Data:

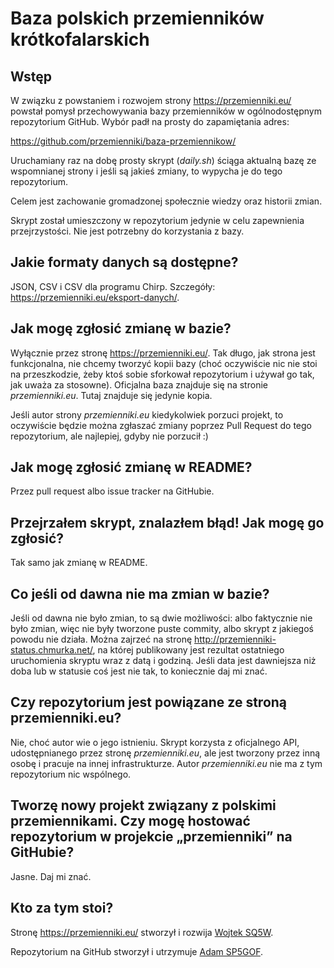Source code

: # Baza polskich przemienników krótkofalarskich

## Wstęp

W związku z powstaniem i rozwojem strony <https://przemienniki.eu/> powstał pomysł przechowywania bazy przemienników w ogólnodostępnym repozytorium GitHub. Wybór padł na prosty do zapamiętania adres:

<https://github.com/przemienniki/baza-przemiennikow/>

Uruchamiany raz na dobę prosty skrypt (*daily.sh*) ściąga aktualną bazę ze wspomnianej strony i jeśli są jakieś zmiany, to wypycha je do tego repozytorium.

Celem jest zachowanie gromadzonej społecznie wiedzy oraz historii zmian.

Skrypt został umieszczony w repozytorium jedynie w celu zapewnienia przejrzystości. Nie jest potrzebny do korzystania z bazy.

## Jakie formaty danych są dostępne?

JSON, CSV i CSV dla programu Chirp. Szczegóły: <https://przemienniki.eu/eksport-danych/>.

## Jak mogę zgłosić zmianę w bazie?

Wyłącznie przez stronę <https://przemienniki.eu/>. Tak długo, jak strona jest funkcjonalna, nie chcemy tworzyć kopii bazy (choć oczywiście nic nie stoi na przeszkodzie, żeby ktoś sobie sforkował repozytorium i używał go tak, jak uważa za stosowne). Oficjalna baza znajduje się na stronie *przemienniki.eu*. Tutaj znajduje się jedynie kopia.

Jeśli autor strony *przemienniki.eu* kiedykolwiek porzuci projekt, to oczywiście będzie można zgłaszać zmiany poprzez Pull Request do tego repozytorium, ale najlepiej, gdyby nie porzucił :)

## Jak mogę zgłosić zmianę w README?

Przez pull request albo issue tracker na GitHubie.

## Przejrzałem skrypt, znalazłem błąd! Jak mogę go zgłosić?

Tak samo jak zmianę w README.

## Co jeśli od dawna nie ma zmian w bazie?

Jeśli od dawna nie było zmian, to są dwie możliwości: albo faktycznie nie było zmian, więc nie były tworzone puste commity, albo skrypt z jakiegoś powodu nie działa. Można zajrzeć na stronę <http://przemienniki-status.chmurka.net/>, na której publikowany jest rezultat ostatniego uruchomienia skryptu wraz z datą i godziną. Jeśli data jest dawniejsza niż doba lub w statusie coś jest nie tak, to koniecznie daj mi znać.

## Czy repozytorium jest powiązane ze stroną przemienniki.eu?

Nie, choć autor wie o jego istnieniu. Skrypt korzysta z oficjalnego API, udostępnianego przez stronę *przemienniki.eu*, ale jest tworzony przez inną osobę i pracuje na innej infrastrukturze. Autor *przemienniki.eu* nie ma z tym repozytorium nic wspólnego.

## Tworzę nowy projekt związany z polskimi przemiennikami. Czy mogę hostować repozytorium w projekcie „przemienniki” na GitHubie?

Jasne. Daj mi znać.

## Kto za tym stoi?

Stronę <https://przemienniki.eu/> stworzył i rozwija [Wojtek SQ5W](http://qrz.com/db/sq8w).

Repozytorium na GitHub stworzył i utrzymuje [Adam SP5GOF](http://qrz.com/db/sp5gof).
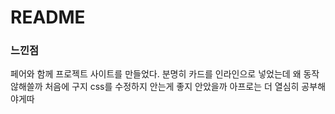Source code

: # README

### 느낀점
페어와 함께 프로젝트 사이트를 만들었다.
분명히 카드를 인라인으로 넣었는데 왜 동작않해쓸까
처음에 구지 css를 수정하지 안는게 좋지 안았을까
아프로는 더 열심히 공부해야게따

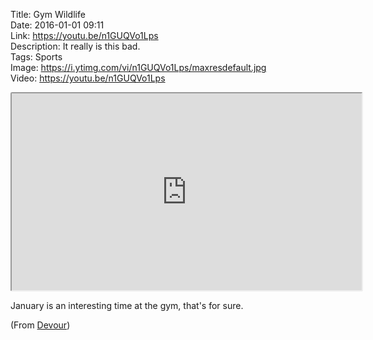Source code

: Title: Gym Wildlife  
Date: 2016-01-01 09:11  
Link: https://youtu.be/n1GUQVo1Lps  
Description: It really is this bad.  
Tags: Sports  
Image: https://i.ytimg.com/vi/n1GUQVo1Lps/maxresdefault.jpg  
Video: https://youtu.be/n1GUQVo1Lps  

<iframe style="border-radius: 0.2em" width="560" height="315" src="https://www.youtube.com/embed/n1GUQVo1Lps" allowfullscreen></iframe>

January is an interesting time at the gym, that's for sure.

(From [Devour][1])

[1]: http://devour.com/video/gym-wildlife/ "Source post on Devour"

Exercise directions: Wherever the word "stoi" turns up in the records, copy out the line it is on.

Response area:
Wyłącznie przez stronę <https://przemienniki.eu/>. Tak długo, jak strona jest funkcjonalna, nie chcemy tworzyć kopii bazy (choć oczywiście nic nie stoi na przeszkodzie, żeby ktoś sobie sforkował repozytorium i używał go tak, jak uważa za stosowne). Oficjalna baza znajduje się na stronie *przemienniki.eu*. Tutaj znajduje się jedynie kopia.
## Kto za tym stoi?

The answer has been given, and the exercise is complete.